Indian banks may need up to Rs 1 trillion ($15.7 billion) to manage the risks from their exposure to debt-stressed companies, Fitch's Indian unit said, on top of the tens of billions of dollars in capital they need to comply with global banking rules.
State-run lenders, who dominate country's banking sector with more than 70 per cent market share, will need Rs 93,000 crore to deal with stressed loans, India Ratings and Research said in a research published on Thursday.
That may "significantly increase" the government's equity injection requirements in the state-owned banks, it said.
"We expect private sector banks and large (state-run banks) to be better placed in handling potential credit cost hikes from these large stressed corporates, given their sufficient operating and capital buffers," India Ratings analysts wrote in a note.
It added that mid-sized state-run lenders will be the most affected, with their thin margins and weak capitalisation.
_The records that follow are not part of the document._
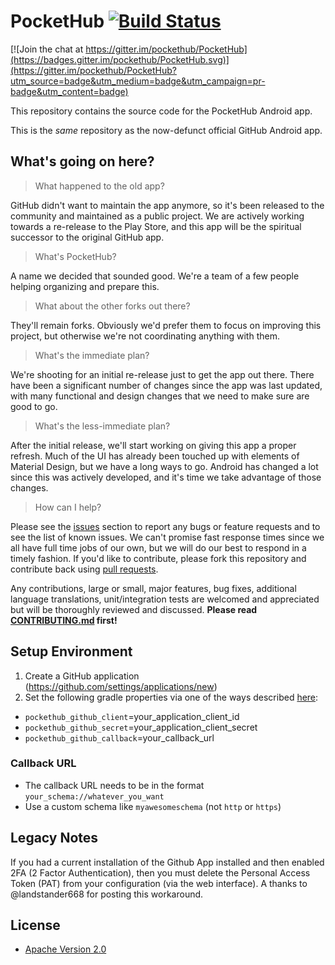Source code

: # PocketHub [![Build Status](https://travis-ci.org/pockethub/PocketHub.svg?branch=master)](https://travis-ci.org/pockethub/PocketHub)

[![Join the chat at https://gitter.im/pockethub/PocketHub](https://badges.gitter.im/pockethub/PocketHub.svg)](https://gitter.im/pockethub/PocketHub?utm_source=badge&utm_medium=badge&utm_campaign=pr-badge&utm_content=badge)

This repository contains the source code for the PocketHub Android app.

This is the *same* repository as the now-defunct official GitHub Android app.

## What's going on here?

> What happened to the old app?

GitHub didn't want to maintain the app anymore, so it's been released to the community and maintained as a public project.
We are actively working towards a re-release to the Play Store, and this app will be the spiritual successor to the original GitHub app.

> What's PocketHub?

A name we decided that sounded good. We're a team of a few people helping organizing and prepare this. 

> What about the other forks out there?

They'll remain forks. Obviously we'd prefer them to focus on improving this project, but otherwise we're not coordinating anything with them.

> What's the immediate plan?

We're shooting for an initial re-release just to get the app out there. There have been a significant number of changes since the app was last updated, with many functional and design changes that we need to make sure are good to go.

> What's the less-immediate plan?

After the initial release, we'll start working on giving this app a proper refresh. Much of the UI has already been touched up with elements of Material Design, but we have a long ways to go. Android has changed a lot since this was actively developed, and it's time we take advantage of those changes.

> How can I help?

Please see the [issues](https://github.com/pockethub/PocketHub/issues) section to report any bugs or feature requests and to see the list of known issues. We can't promise fast response times since we all have full time jobs of our own, but we will do our best to respond in a timely fashion.  If you'd like to contribute, please fork this repository and contribute back using [pull requests](https://github.com/pockethub/PocketHub/pulls).

Any contributions, large or small, major features, bug fixes, additional language translations, unit/integration tests are welcomed and appreciated but will be thoroughly reviewed and discussed. **Please read [CONTRIBUTING.md](https://github.com/pockethub/PocketHub/blob/master/CONTRIBUTING.md) first!**

## Setup Environment

1. Create a GitHub application (https://github.com/settings/applications/new)
2. Set the following gradle properties via one of the ways described [here](https://docs.gradle.org/current/userguide/build_environment.html#sec:gradle_properties_and_system_properties):
  - `pockethub_github_client`=your_application_client_id
  - `pockethub_github_secret`=your_application_client_secret
  - `pockethub_github_callback`=your_callback_url

### Callback URL
- The callback URL needs to be in the format `your_schema://whatever_you_want`
- Use a custom schema like `myawesomeschema` (not `http` or `https`)

## Legacy Notes

If you had a current installation of the Github App installed and then enabled 2FA (2 Factor Authentication), then you must delete the Personal Access Token (PAT) from your configuration (via the web interface). A thanks to @landstander668 for posting this workaround.

## License

* [Apache Version 2.0](http://www.apache.org/licenses/LICENSE-2.0.html)
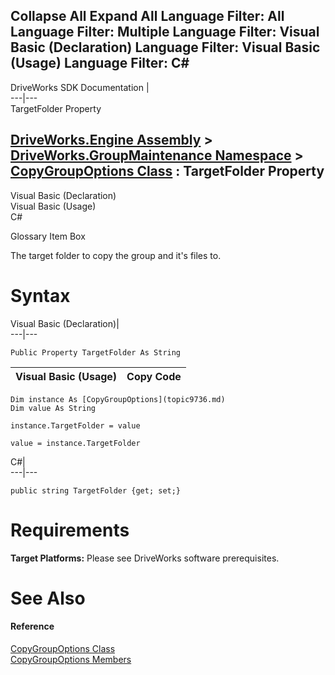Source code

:        

 Collapse All Expand All  Language Filter: All  Language Filter: Multiple  Language Filter: Visual Basic (Declaration) Language Filter: Visual Basic (Usage) Language Filter: C#  
---  
DriveWorks SDK Documentation  |   
---|---  
TargetFolder Property   
  
[DriveWorks.Engine Assembly](topic2156.md) > [DriveWorks.GroupMaintenance Namespace](topic9628.md) > [CopyGroupOptions Class](topic9736.md) : TargetFolder Property  
---  
  
Visual Basic (Declaration)    
Visual Basic (Usage)    
C# 

Glossary Item Box

The target folder to copy the group and it's files to. 

# Syntax

Visual Basic (Declaration)|   
---|---  
      
    
    Public Property TargetFolder As String  
  
Visual Basic (Usage)| Copy Code  
---|---  
      
    
    Dim instance As [CopyGroupOptions](topic9736.md)
    Dim value As String
     
    instance.TargetFolder = value
     
    value = instance.TargetFolder  
  
C#|   
---|---  
      
    
    public string TargetFolder {get; set;}  
  
# Requirements

**Target Platforms:** Please see DriveWorks software prerequisites.

# See Also

#### Reference

[CopyGroupOptions Class](topic9736.md)   
[CopyGroupOptions Members](topic9737.md)


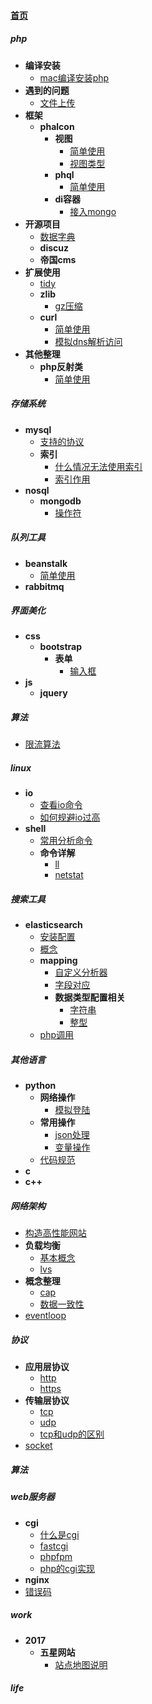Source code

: 
#### [首页](?file=首页 "返回首页")

##### php
- **编译安装**
    - [mac编译安装php](?file=01-php/01-编译安装/01-mac编译安装php "mac编译安装php")
- **遇到的问题**
    - [文件上传](?file=01-php/02-遇到的问题/01-文件上传 "文件上传")
- **框架**
    - **phalcon**
        - **视图**
            - [简单使用](?file=01-php/03-框架/01-phalcon/01-视图/01-简单使用 "简单使用")
            - [视图类型](?file=01-php/03-框架/01-phalcon/01-视图/02-视图类型 "视图类型")
        - **phql**
            - [简单使用](?file=01-php/03-框架/01-phalcon/02-phql/01-简单使用 "简单使用")
        - **di容器**
            - [接入mongo](?file=01-php/03-框架/01-phalcon/03-di容器/01-接入mongo "接入mongo")
- **开源项目**
    - [数据字典](?file=01-php/04-开源项目/01-数据字典 "数据字典")
    - **discuz**
    - **帝国cms**
- **扩展使用**
    - [tidy](?file=01-php/05-扩展使用/01-tidy "tidy")
    - **zlib**
        - [gz压缩](?file=01-php/05-扩展使用/02-zlib/01-gz压缩 "gz压缩")
    - **curl**
        - [简单使用](?file=01-php/05-扩展使用/03-curl/01-简单使用 "简单使用")
        - [模拟dns解析访问](?file=01-php/05-扩展使用/03-curl/02-模拟dns解析访问 "模拟dns解析访问")
- **其他整理**
    - **php反射类**
        - [简单使用](?file=01-php/06-其他整理/01-php反射类/01-简单使用 "简单使用")

##### 存储系统
- **mysql**
    - [支持的协议](?file=02-存储系统/02-mysql/01-支持的协议 "支持的协议")
    - **索引**
        - [什么情况无法使用索引](?file=02-存储系统/02-mysql/02-索引/01-什么情况无法使用索引 "什么情况无法使用索引")
        - [索引作用](?file=02-存储系统/02-mysql/02-索引/02-索引作用 "索引作用")
- **nosql**
    - **mongodb**
        - [操作符](?file=02-存储系统/03-nosql/01-mongodb/01-操作符 "操作符")

##### 队列工具
- **beanstalk**
    - [简单使用](?file=03-队列工具/01-beanstalk/01-简单使用 "简单使用")
- **rabbitmq**

##### 界面美化
- **css**
    - **bootstrap**
        - **表单**
            - [输入框](?file=05-界面美化/04-css/01-bootstrap/01-表单/01-输入框 "输入框")
- **js**
    - **jquery**

##### 算法
- [限流算法](?file=06-算法/01-限流算法 "限流算法")

##### linux
- **io**
    - [查看io命令](?file=07-linux/01-io/01-查看io命令 "查看io命令")
    - [如何规避io过高](?file=07-linux/01-io/02-如何规避io过高 "如何规避io过高")
- **shell**
    - [常用分析命令](?file=07-linux/02-shell/01-常用分析命令 "常用分析命令")
    - **命令详解**
        - [ll](?file=07-linux/02-shell/02-命令详解/01-ll "ll")
        - [netstat](?file=07-linux/02-shell/02-命令详解/02-netstat "netstat")

##### 搜索工具
- **elasticsearch**
    - [安装配置](?file=08-搜索工具/01-elasticsearch/01-安装配置 "安装配置")
    - [概念](?file=08-搜索工具/01-elasticsearch/02-概念 "概念")
    - **mapping**
        - [自定义分析器](?file=08-搜索工具/01-elasticsearch/03-mapping/01-自定义分析器 "自定义分析器")
        - [字段对应](?file=08-搜索工具/01-elasticsearch/03-mapping/02-字段对应 "字段对应")
        - **数据类型配置相关**
            - [字符串](?file=08-搜索工具/01-elasticsearch/03-mapping/03-数据类型配置相关/01-字符串 "字符串")
            - [整型](?file=08-搜索工具/01-elasticsearch/03-mapping/03-数据类型配置相关/02-整型 "整型")
    - [php调用](?file=08-搜索工具/01-elasticsearch/04-php调用 "php调用")

##### 其他语言
- **python**
    - **网络操作**
        - [模拟登陆](?file=10-其他语言/01-python/01-网络操作/01-模拟登陆 "模拟登陆")
    - **常用操作**
        - [json处理](?file=10-其他语言/01-python/02-常用操作/01-json处理 "json处理")
        - [变量操作](?file=10-其他语言/01-python/02-常用操作/02-变量操作 "变量操作")
    - [代码规范](?file=10-其他语言/01-python/03-代码规范 "代码规范")
- **c**
- **c++**

##### 网络架构
- [构造高性能网站](?file=13-网络架构/01-构造高性能网站 "构造高性能网站")
- **负载均衡**
    - [基本概念](?file=13-网络架构/02-负载均衡/01-基本概念 "基本概念")
    - [lvs](?file=13-网络架构/02-负载均衡/02-lvs "lvs")
- **概念整理**
    - [cap](?file=13-网络架构/03-概念整理/01-cap "cap")
    - [数据一致性](?file=13-网络架构/03-概念整理/02-数据一致性 "数据一致性")
- [eventloop](?file=13-网络架构/04-eventloop "eventloop")

##### 协议
- **应用层协议**
    - [http](?file=14-协议/01-应用层协议/01-http "http")
    - [https](?file=14-协议/01-应用层协议/02-https "https")
- **传输层协议**
    - [tcp](?file=14-协议/02-传输层协议/01-tcp "tcp")
    - [udp](?file=14-协议/02-传输层协议/02-udp "udp")
    - [tcp和udp的区别](?file=14-协议/02-传输层协议/03-tcp和udp的区别 "tcp和udp的区别")
- [socket](?file=14-协议/03-socket "socket")

##### 算法

##### web服务器
- **cgi**
    - [什么是cgi](?file=16-web服务器/01-cgi/01-什么是cgi "什么是cgi")
    - [fastcgi](?file=16-web服务器/01-cgi/02-fastcgi "fastcgi")
    - [phpfpm](?file=16-web服务器/01-cgi/03-phpfpm "phpfpm")
    - [php的cgi实现](?file=16-web服务器/01-cgi/04-php的cgi实现 "php的cgi实现")
- **nginx**
- [错误码](?file=16-web服务器/03-错误码 "错误码")

##### work
- **2017**
    - **五星网站**
        - [站点地图说明](?file=17-work/01-2017/01-五星网站/01-站点地图说明 "站点地图说明")

##### life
Most state-run lenders have high levels of bad loans and their shares are trading below their book values, limiting their ability to attract capital from the market. The government has traditionally injected capital in the state-run lenders.
The government last week outlined a plan to infuse Rs 70,000 crore in the banks over four years to help them meet the Basel III banking rules. It estimated the banks need a total Rs 1.8 trillion through March 2019 for meeting Basel III.
The government expects its reform measures and the banks' crackdown on bad loans will help improve their valuations, enabling them to raise the remaining Rs 1.1 trillion from the market.